Search the records for the string "because" and return each line that has it.

>>

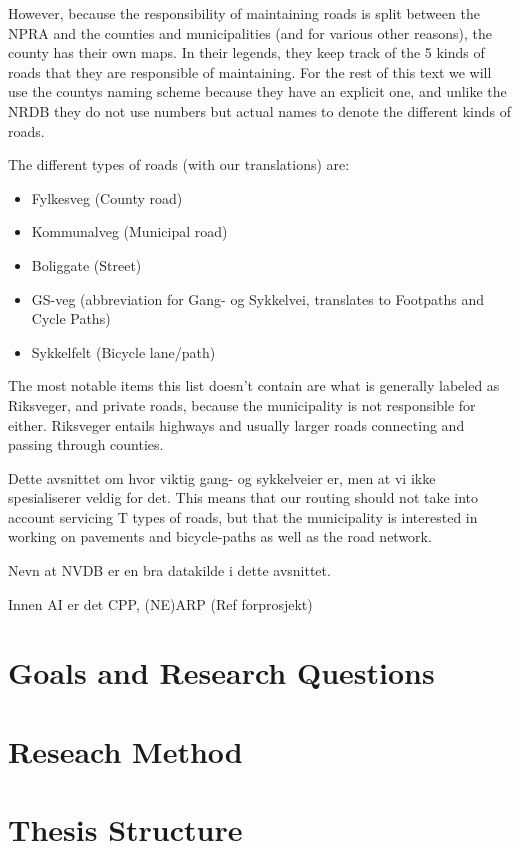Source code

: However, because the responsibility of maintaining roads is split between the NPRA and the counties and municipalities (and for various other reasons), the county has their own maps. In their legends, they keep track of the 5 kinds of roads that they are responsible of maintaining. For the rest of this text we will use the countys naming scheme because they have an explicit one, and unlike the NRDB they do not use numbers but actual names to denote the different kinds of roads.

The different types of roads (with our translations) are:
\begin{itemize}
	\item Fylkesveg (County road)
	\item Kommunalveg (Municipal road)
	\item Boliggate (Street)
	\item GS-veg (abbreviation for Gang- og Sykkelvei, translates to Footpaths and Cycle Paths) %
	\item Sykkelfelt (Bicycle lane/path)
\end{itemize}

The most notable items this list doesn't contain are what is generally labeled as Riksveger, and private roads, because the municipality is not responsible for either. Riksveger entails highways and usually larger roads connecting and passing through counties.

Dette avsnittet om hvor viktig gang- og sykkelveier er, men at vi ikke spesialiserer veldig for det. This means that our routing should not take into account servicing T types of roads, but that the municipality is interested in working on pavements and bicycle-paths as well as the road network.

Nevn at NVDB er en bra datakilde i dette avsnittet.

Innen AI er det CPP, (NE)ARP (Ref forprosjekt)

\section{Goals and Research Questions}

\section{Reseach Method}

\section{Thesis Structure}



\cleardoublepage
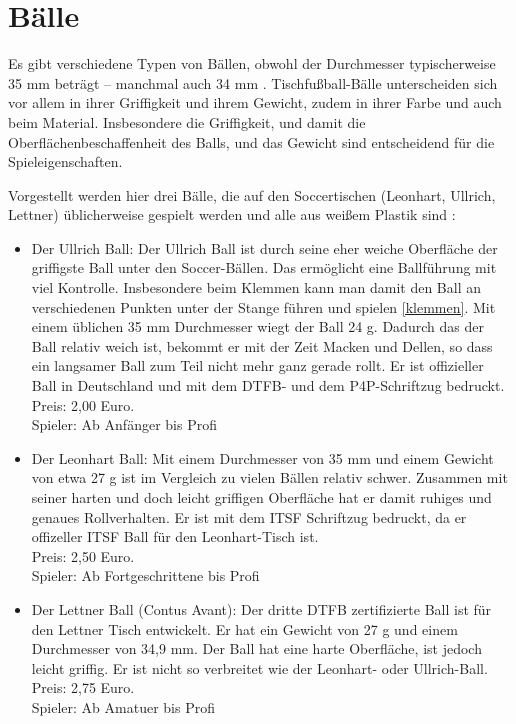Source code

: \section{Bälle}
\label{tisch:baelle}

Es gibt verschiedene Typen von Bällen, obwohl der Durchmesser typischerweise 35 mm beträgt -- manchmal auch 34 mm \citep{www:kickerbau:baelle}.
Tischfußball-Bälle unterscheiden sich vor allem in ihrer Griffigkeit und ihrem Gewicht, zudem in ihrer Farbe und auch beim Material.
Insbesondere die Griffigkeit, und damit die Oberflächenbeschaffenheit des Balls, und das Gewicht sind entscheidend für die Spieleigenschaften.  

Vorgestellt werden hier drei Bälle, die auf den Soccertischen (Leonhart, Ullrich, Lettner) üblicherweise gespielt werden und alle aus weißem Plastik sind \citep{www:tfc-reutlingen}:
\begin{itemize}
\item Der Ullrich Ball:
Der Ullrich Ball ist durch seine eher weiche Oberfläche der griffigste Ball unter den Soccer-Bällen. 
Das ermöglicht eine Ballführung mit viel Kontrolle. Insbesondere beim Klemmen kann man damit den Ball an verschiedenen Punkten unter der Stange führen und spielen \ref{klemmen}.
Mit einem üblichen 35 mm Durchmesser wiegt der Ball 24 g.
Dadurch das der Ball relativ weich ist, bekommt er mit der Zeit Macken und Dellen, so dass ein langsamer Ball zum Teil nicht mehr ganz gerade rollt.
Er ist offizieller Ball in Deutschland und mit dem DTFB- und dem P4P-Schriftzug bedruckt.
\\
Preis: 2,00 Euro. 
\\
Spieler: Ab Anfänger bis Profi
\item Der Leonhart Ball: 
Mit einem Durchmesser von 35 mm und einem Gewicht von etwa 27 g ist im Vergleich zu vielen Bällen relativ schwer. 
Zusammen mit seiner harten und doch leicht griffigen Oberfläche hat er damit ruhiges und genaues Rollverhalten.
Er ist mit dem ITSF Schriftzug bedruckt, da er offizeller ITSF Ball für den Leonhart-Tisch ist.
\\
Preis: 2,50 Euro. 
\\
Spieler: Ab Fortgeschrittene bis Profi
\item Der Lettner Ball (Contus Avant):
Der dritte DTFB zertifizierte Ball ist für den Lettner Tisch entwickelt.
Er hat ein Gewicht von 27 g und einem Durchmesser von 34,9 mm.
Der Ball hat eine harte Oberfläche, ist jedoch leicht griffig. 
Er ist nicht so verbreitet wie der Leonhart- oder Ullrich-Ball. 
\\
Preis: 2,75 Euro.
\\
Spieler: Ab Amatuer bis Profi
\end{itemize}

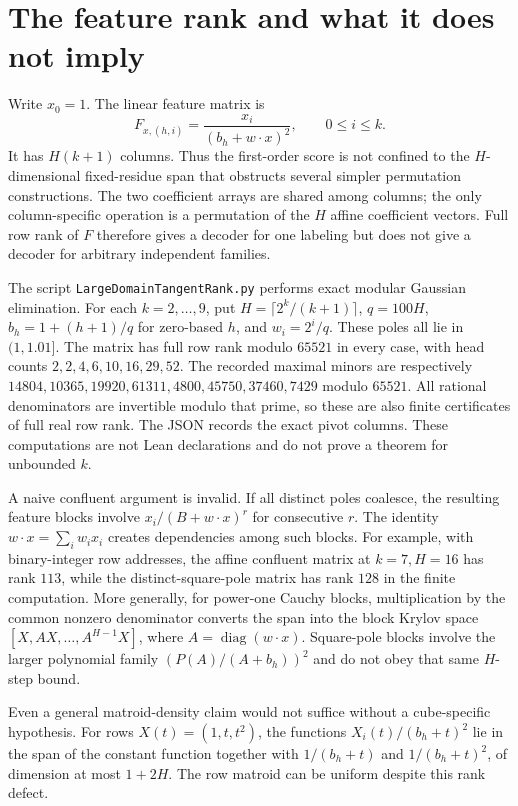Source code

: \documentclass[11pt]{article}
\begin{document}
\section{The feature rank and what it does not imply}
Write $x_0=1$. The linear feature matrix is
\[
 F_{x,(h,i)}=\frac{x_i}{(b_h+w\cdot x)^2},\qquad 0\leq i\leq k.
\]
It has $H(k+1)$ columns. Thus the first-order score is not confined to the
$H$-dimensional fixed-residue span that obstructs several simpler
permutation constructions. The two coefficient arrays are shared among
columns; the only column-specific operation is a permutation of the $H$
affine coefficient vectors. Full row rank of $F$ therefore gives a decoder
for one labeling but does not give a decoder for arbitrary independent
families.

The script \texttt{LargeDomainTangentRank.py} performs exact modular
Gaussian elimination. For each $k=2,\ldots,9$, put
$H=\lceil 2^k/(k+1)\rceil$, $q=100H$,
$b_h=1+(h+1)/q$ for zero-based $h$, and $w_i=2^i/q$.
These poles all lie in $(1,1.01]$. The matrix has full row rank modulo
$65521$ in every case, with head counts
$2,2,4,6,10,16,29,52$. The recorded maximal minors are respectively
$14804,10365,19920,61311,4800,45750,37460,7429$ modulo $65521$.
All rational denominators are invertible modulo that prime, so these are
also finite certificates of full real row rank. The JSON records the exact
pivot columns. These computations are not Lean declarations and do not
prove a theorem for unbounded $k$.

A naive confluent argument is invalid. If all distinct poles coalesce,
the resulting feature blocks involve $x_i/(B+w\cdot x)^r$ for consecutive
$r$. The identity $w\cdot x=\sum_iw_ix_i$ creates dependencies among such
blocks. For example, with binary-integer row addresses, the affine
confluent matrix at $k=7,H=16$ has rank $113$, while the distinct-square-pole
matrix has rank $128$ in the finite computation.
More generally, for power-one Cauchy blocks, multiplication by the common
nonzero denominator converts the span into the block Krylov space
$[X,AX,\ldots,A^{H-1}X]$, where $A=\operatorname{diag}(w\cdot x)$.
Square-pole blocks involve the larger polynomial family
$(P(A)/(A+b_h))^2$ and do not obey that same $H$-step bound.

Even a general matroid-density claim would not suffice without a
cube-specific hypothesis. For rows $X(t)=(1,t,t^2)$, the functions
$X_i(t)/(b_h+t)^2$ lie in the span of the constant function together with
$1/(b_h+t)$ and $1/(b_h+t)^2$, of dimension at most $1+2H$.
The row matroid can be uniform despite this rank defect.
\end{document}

<<

**Solution for this exercise**
: However, because the responsibility of maintaining roads is split between the NPRA and the counties and municipalities (and for various other reasons), the county has their own maps. In their legends, they keep track of the 5 kinds of roads that they are responsible of maintaining. For the rest of this text we will use the countys naming scheme because they have an explicit one, and unlike the NRDB they do not use numbers but actual names to denote the different kinds of roads.
The most notable items this list doesn't contain are what is generally labeled as Riksveger, and private roads, because the municipality is not responsible for either. Riksveger entails highways and usually larger roads connecting and passing through counties.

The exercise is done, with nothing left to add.